Assigned task –
Please restate the data word for word, in full.

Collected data

-=-=-=-=-

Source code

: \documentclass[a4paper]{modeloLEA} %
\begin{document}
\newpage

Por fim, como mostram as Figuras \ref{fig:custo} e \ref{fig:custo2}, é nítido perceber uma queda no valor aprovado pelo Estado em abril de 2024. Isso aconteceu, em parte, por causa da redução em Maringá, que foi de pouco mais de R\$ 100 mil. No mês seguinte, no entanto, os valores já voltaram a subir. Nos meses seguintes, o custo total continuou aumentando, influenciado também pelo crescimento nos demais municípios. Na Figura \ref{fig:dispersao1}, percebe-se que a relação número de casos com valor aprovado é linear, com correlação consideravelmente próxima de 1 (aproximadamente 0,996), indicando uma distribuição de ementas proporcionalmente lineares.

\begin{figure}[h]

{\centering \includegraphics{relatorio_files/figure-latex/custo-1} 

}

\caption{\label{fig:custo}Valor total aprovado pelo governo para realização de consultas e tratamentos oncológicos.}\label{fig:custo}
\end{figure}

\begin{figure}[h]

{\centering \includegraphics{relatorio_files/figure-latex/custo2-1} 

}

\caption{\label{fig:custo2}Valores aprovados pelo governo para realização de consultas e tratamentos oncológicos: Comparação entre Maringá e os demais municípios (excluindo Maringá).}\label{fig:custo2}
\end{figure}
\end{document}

-=-=-=-=-

Task result –
Source code

: \documentclass[a4paper]{modeloLEA} %
\begin{document}
\newpage

Por fim, como mostram as Figuras \ref{fig:custo} e \ref{fig:custo2}, é nítido perceber uma queda no valor aprovado pelo Estado em abril de 2024. Isso aconteceu, em parte, por causa da redução em Maringá, que foi de pouco mais de R\$ 100 mil. No mês seguinte, no entanto, os valores já voltaram a subir. Nos meses seguintes, o custo total continuou aumentando, influenciado também pelo crescimento nos demais municípios. Na Figura \ref{fig:dispersao1}, percebe-se que a relação número de casos com valor aprovado é linear, com correlação consideravelmente próxima de 1 (aproximadamente 0,996), indicando uma distribuição de ementas proporcionalmente lineares.

\begin{figure}[h]

{\centering \includegraphics{relatorio_files/figure-latex/custo-1} 

}

\caption{\label{fig:custo}Valor total aprovado pelo governo para realização de consultas e tratamentos oncológicos.}\label{fig:custo}
\end{figure}

\begin{figure}[h]

{\centering \includegraphics{relatorio_files/figure-latex/custo2-1} 

}

\caption{\label{fig:custo2}Valores aprovados pelo governo para realização de consultas e tratamentos oncológicos: Comparação entre Maringá e os demais municípios (excluindo Maringá).}\label{fig:custo2}
\end{figure}
\end{document}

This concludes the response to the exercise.